*** Begin section ***

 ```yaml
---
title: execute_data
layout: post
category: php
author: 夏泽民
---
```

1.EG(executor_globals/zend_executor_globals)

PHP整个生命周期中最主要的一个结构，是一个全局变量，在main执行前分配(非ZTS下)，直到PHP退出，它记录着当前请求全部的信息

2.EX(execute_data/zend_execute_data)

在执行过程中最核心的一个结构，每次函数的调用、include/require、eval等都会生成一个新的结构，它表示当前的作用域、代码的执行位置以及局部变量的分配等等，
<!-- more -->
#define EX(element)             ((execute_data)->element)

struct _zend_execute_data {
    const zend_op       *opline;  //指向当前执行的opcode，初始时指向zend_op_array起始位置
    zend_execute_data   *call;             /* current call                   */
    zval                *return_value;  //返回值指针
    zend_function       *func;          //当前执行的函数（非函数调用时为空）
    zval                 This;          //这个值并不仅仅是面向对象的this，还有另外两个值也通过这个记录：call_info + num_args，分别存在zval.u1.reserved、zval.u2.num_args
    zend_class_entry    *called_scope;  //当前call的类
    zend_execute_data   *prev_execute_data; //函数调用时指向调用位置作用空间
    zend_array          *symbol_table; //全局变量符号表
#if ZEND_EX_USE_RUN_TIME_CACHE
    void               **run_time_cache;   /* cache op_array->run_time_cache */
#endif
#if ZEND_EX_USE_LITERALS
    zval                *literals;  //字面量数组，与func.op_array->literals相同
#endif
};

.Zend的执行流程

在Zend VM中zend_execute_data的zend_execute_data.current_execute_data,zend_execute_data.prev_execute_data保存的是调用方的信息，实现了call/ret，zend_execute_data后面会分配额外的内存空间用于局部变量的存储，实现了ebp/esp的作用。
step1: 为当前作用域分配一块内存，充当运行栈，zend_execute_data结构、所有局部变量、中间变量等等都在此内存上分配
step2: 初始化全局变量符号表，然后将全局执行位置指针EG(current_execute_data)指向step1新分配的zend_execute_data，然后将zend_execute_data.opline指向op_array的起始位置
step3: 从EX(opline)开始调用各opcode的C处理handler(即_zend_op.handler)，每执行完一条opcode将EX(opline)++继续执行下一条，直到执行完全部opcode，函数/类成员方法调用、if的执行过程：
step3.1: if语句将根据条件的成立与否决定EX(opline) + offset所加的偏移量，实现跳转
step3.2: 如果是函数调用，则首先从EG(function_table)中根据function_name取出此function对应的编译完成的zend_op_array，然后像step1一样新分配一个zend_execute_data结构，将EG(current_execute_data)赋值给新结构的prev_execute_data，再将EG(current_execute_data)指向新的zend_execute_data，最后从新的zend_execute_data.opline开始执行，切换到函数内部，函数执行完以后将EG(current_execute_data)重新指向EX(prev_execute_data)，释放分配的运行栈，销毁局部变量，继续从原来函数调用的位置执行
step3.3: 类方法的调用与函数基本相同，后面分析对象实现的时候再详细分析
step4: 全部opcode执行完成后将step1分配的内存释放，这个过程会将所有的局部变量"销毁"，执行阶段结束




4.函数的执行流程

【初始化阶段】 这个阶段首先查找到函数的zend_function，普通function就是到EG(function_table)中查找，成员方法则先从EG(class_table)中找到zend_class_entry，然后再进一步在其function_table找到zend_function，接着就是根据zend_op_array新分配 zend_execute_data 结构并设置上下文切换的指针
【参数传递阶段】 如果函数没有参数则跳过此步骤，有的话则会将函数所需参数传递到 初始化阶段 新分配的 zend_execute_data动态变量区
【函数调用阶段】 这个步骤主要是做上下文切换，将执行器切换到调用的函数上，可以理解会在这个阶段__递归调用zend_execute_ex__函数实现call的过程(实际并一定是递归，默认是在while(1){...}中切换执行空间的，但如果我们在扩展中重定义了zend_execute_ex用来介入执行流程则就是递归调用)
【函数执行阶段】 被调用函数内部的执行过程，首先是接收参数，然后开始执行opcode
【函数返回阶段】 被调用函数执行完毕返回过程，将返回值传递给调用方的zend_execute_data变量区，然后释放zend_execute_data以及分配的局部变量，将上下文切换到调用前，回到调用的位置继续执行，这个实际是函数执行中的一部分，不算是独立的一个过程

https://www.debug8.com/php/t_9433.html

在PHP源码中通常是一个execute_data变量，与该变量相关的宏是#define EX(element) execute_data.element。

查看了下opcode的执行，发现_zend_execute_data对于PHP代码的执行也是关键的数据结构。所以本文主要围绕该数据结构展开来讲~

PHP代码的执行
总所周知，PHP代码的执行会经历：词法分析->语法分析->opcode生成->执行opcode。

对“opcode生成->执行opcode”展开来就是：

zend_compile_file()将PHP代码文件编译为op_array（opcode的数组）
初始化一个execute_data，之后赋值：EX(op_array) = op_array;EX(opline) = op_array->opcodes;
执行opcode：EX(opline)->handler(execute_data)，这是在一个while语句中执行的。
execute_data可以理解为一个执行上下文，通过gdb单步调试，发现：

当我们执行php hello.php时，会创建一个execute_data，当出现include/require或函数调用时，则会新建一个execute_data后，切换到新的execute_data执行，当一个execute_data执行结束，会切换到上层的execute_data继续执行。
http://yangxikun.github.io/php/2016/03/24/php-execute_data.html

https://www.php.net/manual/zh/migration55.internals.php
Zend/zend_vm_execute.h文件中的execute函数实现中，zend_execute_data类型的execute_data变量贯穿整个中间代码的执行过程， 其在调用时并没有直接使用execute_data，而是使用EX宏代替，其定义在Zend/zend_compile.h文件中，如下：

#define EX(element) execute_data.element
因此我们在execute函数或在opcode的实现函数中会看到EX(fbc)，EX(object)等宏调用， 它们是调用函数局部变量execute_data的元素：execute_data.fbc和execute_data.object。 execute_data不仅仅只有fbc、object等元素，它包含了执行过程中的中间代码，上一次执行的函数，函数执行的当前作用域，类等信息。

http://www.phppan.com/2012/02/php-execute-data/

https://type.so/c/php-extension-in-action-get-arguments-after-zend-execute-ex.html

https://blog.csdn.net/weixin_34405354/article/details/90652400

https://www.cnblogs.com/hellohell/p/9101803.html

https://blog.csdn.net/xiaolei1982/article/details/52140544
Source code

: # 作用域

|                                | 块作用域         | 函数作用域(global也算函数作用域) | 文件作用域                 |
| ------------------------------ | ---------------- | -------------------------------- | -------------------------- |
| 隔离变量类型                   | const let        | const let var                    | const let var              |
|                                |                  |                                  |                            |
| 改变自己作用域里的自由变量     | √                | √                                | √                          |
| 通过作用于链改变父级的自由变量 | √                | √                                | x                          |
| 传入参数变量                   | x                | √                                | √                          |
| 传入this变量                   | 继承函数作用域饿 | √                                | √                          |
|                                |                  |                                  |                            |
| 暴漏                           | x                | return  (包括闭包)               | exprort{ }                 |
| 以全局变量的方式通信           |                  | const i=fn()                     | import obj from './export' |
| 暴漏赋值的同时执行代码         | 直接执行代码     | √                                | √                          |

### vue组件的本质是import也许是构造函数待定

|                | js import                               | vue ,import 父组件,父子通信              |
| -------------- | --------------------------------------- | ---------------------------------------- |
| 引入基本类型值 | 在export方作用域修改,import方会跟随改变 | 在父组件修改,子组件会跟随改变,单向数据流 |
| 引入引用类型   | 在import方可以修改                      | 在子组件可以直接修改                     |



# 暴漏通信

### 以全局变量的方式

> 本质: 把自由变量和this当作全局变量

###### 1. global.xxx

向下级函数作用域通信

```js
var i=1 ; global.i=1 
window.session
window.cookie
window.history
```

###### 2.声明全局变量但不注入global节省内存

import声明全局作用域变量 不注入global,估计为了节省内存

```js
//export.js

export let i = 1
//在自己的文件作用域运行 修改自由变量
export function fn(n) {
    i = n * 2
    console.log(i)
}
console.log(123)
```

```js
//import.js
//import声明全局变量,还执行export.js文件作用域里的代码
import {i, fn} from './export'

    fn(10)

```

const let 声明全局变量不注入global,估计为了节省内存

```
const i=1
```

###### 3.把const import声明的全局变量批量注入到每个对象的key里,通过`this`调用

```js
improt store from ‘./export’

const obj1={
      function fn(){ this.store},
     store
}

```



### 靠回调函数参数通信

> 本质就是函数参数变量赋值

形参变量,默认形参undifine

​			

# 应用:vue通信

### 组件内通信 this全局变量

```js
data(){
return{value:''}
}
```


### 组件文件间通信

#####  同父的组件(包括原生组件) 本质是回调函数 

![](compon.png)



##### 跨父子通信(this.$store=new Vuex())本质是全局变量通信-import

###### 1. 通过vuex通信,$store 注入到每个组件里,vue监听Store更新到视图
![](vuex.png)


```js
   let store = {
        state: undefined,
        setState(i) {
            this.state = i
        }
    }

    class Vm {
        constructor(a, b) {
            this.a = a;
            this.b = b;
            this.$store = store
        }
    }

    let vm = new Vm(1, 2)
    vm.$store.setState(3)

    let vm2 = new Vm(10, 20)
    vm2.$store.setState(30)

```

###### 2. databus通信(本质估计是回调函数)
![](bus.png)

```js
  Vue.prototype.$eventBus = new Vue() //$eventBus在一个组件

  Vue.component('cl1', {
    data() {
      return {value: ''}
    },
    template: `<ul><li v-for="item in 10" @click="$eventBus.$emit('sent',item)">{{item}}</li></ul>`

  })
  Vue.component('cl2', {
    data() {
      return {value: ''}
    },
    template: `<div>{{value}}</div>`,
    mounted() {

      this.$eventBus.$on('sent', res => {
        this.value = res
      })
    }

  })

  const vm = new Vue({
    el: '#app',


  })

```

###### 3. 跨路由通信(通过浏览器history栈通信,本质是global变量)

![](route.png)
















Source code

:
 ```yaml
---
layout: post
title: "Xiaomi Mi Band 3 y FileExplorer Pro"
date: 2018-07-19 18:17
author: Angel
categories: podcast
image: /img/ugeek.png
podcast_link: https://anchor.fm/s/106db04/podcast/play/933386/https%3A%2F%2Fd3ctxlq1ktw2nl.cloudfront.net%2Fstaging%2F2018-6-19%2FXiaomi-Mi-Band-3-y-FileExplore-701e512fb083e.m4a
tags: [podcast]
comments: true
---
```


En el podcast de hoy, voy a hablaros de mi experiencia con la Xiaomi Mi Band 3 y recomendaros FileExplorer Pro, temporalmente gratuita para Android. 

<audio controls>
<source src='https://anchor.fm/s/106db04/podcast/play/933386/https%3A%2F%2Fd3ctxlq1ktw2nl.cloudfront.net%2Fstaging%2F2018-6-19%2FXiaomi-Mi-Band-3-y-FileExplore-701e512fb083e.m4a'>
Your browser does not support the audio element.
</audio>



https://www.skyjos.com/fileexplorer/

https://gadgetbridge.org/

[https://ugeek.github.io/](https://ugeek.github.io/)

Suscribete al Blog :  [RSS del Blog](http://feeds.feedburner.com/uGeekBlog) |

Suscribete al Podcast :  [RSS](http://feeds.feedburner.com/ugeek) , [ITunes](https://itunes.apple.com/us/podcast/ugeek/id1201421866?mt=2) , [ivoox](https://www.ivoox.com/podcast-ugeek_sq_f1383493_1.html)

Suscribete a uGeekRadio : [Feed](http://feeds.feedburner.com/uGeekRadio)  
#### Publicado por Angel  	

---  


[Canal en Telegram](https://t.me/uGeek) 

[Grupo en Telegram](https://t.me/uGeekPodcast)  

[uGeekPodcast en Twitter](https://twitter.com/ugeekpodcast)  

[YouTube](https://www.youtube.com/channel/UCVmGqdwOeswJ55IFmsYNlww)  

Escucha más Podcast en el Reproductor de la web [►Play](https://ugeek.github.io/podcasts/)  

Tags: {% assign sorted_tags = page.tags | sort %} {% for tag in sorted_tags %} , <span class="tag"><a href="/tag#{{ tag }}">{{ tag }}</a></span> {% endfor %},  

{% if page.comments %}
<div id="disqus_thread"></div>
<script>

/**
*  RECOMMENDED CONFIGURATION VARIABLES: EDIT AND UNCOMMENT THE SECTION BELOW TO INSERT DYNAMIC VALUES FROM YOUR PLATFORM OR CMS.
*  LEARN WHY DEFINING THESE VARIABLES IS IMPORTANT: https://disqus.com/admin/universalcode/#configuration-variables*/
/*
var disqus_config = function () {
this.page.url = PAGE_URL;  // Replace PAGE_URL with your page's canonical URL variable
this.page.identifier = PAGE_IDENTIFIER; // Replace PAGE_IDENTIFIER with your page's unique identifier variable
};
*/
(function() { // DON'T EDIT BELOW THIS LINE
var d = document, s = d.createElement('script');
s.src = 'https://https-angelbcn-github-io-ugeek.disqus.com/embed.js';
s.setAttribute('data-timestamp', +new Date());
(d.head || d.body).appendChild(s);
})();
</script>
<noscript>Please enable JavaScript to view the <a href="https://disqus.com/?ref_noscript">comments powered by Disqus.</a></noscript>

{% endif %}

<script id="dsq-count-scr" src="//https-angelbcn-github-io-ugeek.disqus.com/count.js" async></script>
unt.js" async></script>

*** End section ***

*Exercise details*. Filter the records above down to the lines containing "handler".

*Worked solution*.
step3: 从EX(opline)开始调用各opcode的C处理handler(即_zend_op.handler)，每执行完一条opcode将EX(opline)++继续执行下一条，直到执行完全部opcode，函数/类成员方法调用、if的执行过程：
执行opcode：EX(opline)->handler(execute_data)，这是在一个while语句中执行的。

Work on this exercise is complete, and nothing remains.